→ ASSIGNMENT
Show every line from the data below that includes "finite".

[Data extracted from a collection]
___

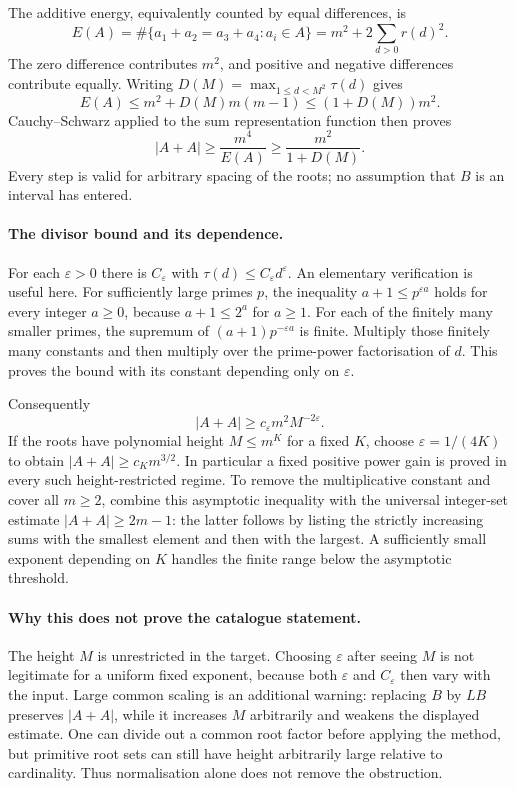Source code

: \documentclass[11pt,a4paper]{article}
\begin{document}
The additive energy, equivalently counted by equal differences, is
\[
 E(A)=\#\{a_1+a_2=a_3+a_4:a_i\in A\}
     =m^2+2\sum_{d>0}r(d)^2.
\]
The zero difference contributes $m^2$, and positive and negative differences contribute equally. Writing $D(M)=\max_{1\leq d<M^2}\tau(d)$ gives
\[
 E(A)\leq m^2+D(M)m(m-1)\leq(1+D(M))m^2.
\]
Cauchy--Schwarz applied to the sum representation function then proves
\[
 |A+A|\geq\frac{m^4}{E(A)}\geq\frac{m^2}{1+D(M)}.
\]
Every step is valid for arbitrary spacing of the roots; no assumption that $B$ is an interval has entered.

\paragraph{The divisor bound and its dependence.}
For each $\varepsilon>0$ there is $C_\varepsilon$ with $\tau(d)\leq C_\varepsilon d^\varepsilon$. An elementary verification is useful here. For sufficiently large primes $p$, the inequality $a+1\leq p^{\varepsilon a}$ holds for every integer $a\geq0$, because $a+1\leq2^a$ for $a\geq1$. For each of the finitely many smaller primes, the supremum of $(a+1)p^{-\varepsilon a}$ is finite. Multiply those finitely many constants and then multiply over the prime-power factorisation of $d$. This proves the bound with its constant depending only on $\varepsilon$.

Consequently
\[
 |A+A|\geq c_\varepsilon m^2M^{-2\varepsilon}.
\]
If the roots have polynomial height $M\leq m^K$ for a fixed $K$, choose $\varepsilon=1/(4K)$ to obtain $|A+A|\geq c_Km^{3/2}$. In particular a fixed positive power gain is proved in every such height-restricted regime. To remove the multiplicative constant and cover all $m\geq2$, combine this asymptotic inequality with the universal integer-set estimate $|A+A|\geq2m-1$: the latter follows by listing the strictly increasing sums with the smallest element and then with the largest. A sufficiently small exponent depending on $K$ handles the finite range below the asymptotic threshold.

\paragraph{Why this does not prove the catalogue statement.}
The height $M$ is unrestricted in the target. Choosing $\varepsilon$ after seeing $M$ is not legitimate for a uniform fixed exponent, because both $\varepsilon$ and $C_\varepsilon$ then vary with the input. Large common scaling is an additional warning: replacing $B$ by $LB$ preserves $|A+A|$, while it increases $M$ arbitrarily and weakens the displayed estimate. One can divide out a common root factor before applying the method, but primitive root sets can still have height arbitrarily large relative to cardinality. Thus normalisation alone does not remove the obstruction.
\end{document}
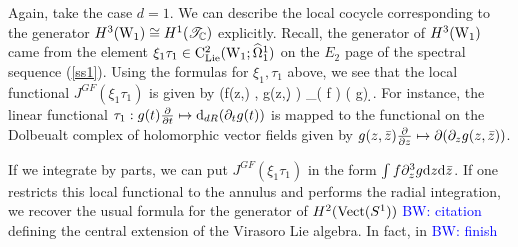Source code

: \documentclass[10pt]{amsart}
\def\brian{\textcolor{blue}{BW: }\textcolor{blue}}
\begin{document}
\begin{eg}
Again, take the case $d=1$. 
We can describe the local cocycle corresponding to the generator $H^3({\rm W}_1) \cong H^1(\mathscr T_{\mathbb C})$ explicitly. 
Recall, the generator of $H^3({\rm W}_1)$ came from the element $\xi_1 \tau_1 \in {\rm C}_{{\rm Lie}}^2({\rm W}_1 ; \widehat{\Omega}^1_1)$ on the $E_2$ page of the spectral sequence (\ref{ss1}). 
Using the formulas for $\xi_1,\tau_1$ above, we see that the local functional $J^{GF}(\xi_1 \tau_1)$ is given by
\ben
\left(f(z,\zbar) , g(z,\zbar)\d \zbar {} \right) \mapsto \int_\CC \left( f \right) \partial \left( g\right) \d \zbar .
\een 
For instance, the linear functional $\tau_1 : g(t) \frac{\partial}{\partial t} \mapsto {\rm d}_{dR} (\partial_t g(t))$ is mapped to the functional on the Dolbeualt complex of holomorphic vector fields given by $g(z,\Bar{z}) \frac{\partial}{\partial z} \mapsto \partial (\partial_z g(z,\Bar{z}))$. 

If we integrate by parts, we can put $J^{GF}(\xi_1 \tau_1)$ in the form $\int f \partial^3_z g {\rm d} z {\rm d} \Bar{z}$. 
If one restricts this local functional to the annulus and performs the radial integration, we recover the usual formula for the generator of $H^2({\rm Vect}(S^1))$ \brian{citation} defining the central extension of the Virasoro Lie algebra. 
In fact, in \cite{BWVir} \brian{finish}
\end{eg}
\end{document}
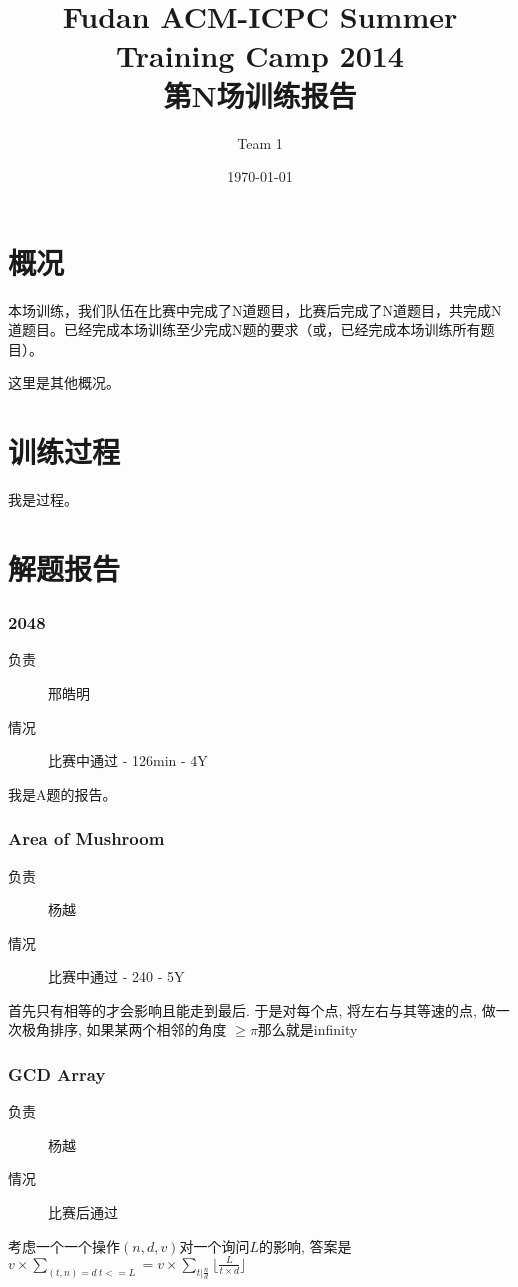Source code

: \documentclass[a4paper, 11pt, nofonts, nocap, fancyhdr]{ctexart}
\title{Fudan ACM-ICPC Summer Training Camp 2014\\第N场训练报告}
\author{Team 1}
\date{\today}
\newcommand{\problem}[1]{\subsubsection{#1}}
\begin{document}
\maketitle

\section{概况}

本场训练，我们队伍在比赛中完成了N道题目，比赛后完成了N道题目，共完成N道题目。已经完成本场训练至少完成N题的要求（或，已经完成本场训练所有题目）。

这里是其他概况。

\section{训练过程}

我是过程。

\section{解题报告}

\problem{2048}

\begin{description}
\item[负责] 邢皓明
\item[情况] 比赛中通过 - 126min - 4Y
\end{description}

我是A题的报告。

\problem{Area of Mushroom}

\begin{description}
\item[负责] 杨越
\item[情况] 比赛中通过 - 240 - 5Y
\end{description}

首先只有相等的才会影响且能走到最后. 于是对每个点, 将左右与其等速的点, 做一次极角排序, 如果某两个相邻的角度 $\geq \pi$那么就是infinity

\problem{GCD Array}

\begin{description}
\item[负责] 杨越
\item[情况] 比赛后通过
\end{description}

考虑一个一个操作$(n, d, v)$对一个询问$L$的影响, 答案是$v\times \sum\limits_{(t,n)=d\ t<=L} = v\times \sum\limits_{t|\frac{n}{d}} \lfloor\frac{L}{t\times d}\rfloor$
\end{document}
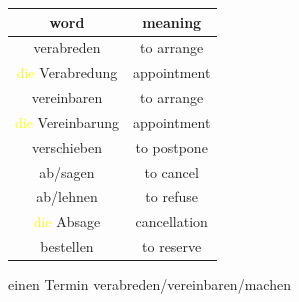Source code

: \begin{center}
    \begin{tabular}{|c|c|}
        \hline
        \rowcolor{gray}
        word                                 & meaning      \\
        \hline
        verabreden                           & to arrange   \\
        \hline
        \textcolor{yellow}{die} Verabredung  & appointment  \\
        \hline
        vereinbaren                          & to arrange   \\
        \hline
        \textcolor{yellow}{die} Vereinbarung & appointment  \\
        \hline
        verschieben                          & to postpone  \\
        \hline
        ab/sagen                             & to cancel    \\
        ab/lehnen                            & to refuse    \\
        \hline
        \textcolor{yellow}{die} Absage       & cancellation \\
        \hline
        bestellen                            & to reserve   \\
        \hline
    \end{tabular}
\end{center}

einen Termin verabreden/vereinbaren/machen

___

→ ANSWER TO THIS PROBLEM
For each $\varepsilon>0$ there is $C_\varepsilon$ with $\tau(d)\leq C_\varepsilon d^\varepsilon$. An elementary verification is useful here. For sufficiently large primes $p$, the inequality $a+1\leq p^{\varepsilon a}$ holds for every integer $a\geq0$, because $a+1\leq2^a$ for $a\geq1$. For each of the finitely many smaller primes, the supremum of $(a+1)p^{-\varepsilon a}$ is finite. Multiply those finitely many constants and then multiply over the prime-power factorisation of $d$. This proves the bound with its constant depending only on $\varepsilon$.
If the roots have polynomial height $M\leq m^K$ for a fixed $K$, choose $\varepsilon=1/(4K)$ to obtain $|A+A|\geq c_Km^{3/2}$. In particular a fixed positive power gain is proved in every such height-restricted regime. To remove the multiplicative constant and cover all $m\geq2$, combine this asymptotic inequality with the universal integer-set estimate $|A+A|\geq2m-1$: the latter follows by listing the strictly increasing sums with the smallest element and then with the largest. A sufficiently small exponent depending on $K$ handles the finite range below the asymptotic threshold.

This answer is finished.